SOURCE DATA:
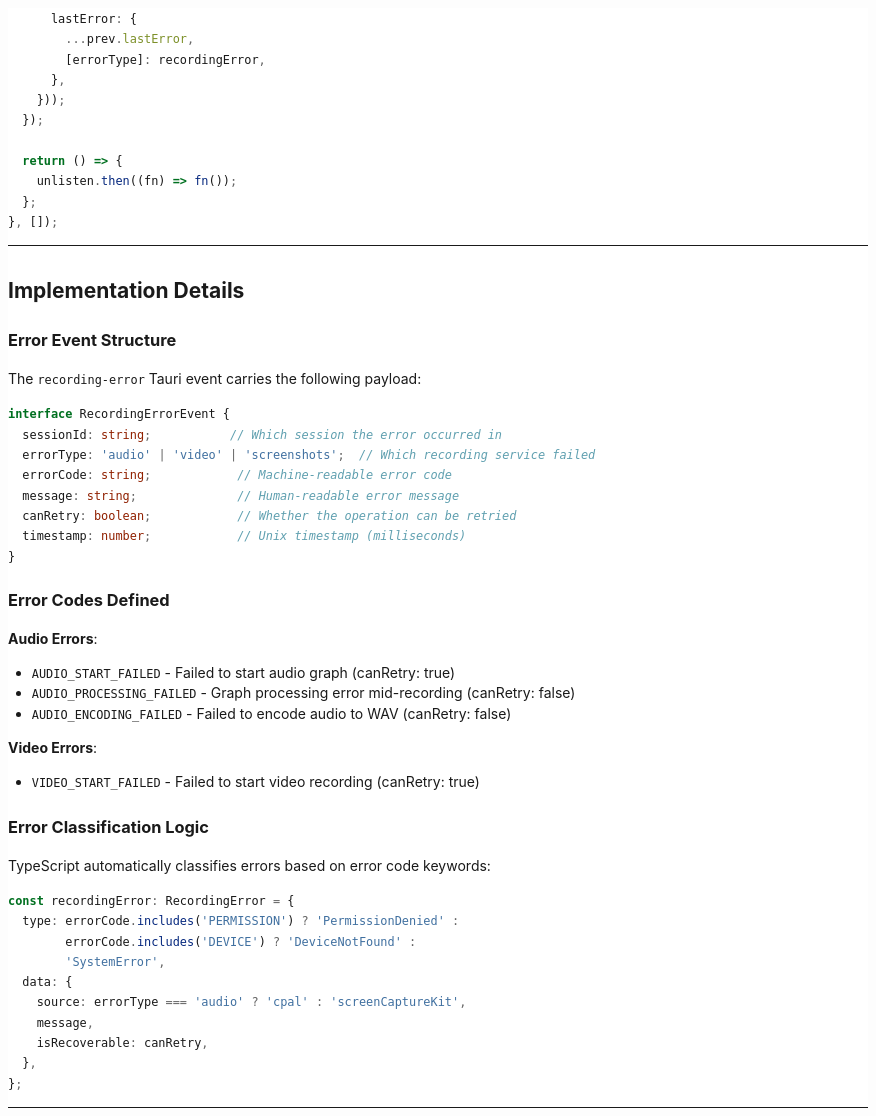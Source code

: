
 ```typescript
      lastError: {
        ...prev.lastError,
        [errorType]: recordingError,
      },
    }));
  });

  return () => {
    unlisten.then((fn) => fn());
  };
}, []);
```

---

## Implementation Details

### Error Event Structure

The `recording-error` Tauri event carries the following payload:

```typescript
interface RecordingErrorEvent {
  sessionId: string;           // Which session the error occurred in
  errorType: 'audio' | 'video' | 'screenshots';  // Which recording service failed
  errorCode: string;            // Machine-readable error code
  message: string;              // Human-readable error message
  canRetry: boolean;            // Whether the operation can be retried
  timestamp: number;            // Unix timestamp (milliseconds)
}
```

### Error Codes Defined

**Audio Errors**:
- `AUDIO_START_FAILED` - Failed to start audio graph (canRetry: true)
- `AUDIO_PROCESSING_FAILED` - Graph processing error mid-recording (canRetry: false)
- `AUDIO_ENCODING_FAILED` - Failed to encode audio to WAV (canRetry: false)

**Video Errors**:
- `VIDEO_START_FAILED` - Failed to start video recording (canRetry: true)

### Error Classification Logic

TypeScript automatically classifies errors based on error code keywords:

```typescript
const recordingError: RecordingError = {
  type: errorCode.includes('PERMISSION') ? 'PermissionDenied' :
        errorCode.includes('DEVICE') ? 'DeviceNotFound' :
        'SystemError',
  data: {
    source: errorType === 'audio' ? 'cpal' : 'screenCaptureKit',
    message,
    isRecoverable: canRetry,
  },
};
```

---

BRIEF:
Only the lines that contain the string "true" are to be copied from the records.

EXERCISE SOLUTION:
- `AUDIO_START_FAILED` - Failed to start audio graph (canRetry: true)
- `VIDEO_START_FAILED` - Failed to start video recording (canRetry: true)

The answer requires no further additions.